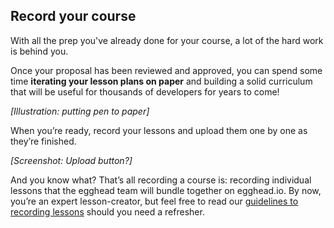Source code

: ## Record your course
With all the prep you've already done for your course, a lot of the hard work is behind you.

Once your proposal has been reviewed and approved, you can spend some time **iterating your lesson plans on paper** and building a solid curriculum that will be useful for thousands of developers for years to come!

*[Illustration: putting pen to paper]*

When you’re ready, record your lessons and upload them one by one as they’re finished.

*[Screenshot: Upload button?]*

And you know what? That’s all recording a course is: recording individual lessons that the egghead team will bundle together on egghead.io. By now, you’re an expert lesson-creator, but feel free to read our [guidelines to recording lessons](https://paper.dropbox.com/doc/03-Record-your-lesson-5sBpHCVOxhPhlZYEVxrhY) should you need a refresher.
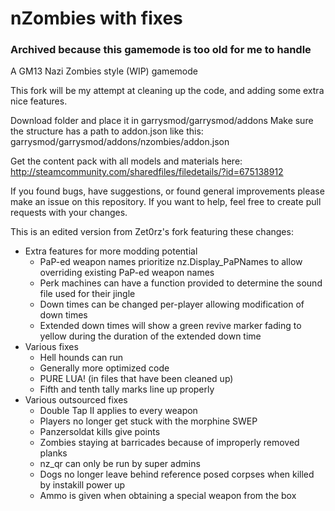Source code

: nZombies with fixes
========
### Archived because this gamemode is too old for me to handle

A GM13 Nazi Zombies style (WIP) gamemode

This fork will be my attempt at cleaning up the code, and adding some extra nice features.

Download folder and place it in garrysmod/garrysmod/addons
Make sure the structure has a path to addon.json like this: garrysmod/garrysmod/addons/nzombies/addon.json

Get the content pack with all models and materials here:
http://steamcommunity.com/sharedfiles/filedetails/?id=675138912

If you found bugs, have suggestions, or found general improvements please make an issue on this repository. If you want to help, feel free to create pull requests with your changes.

This is an edited version from Zet0rz's fork featuring these changes:
 * Extra features for more modding potential
   * PaP-ed weapon names prioritize nz.Display_PaPNames to allow overriding existing PaP-ed weapon names
   * Perk machines can have a function provided to determine the sound file used for their jingle
   * Down times can be changed per-player allowing modification of down times
   * Extended down times will show a green revive marker fading to yellow during the duration of the extended down time
 * Various fixes
   * Hell hounds can run
   * Generally more optimized code
   * PURE LUA! (in files that have been cleaned up)
   * Fifth and tenth tally marks line up properly
 * Various outsourced fixes
   * Double Tap II applies to every weapon
   * Players no longer get stuck with the morphine SWEP
   * Panzersoldat kills give points
   * Zombies staying at barricades because of improperly removed planks
   * nz_qr can only be run by super admins
   * Dogs no longer leave behind reference posed corpses when killed by instakill power up
   * Ammo is given when obtaining a special weapon from the box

# Assignment
Tell how many lines of the data above include the string "free", with no other text in the answer.

# Task result
2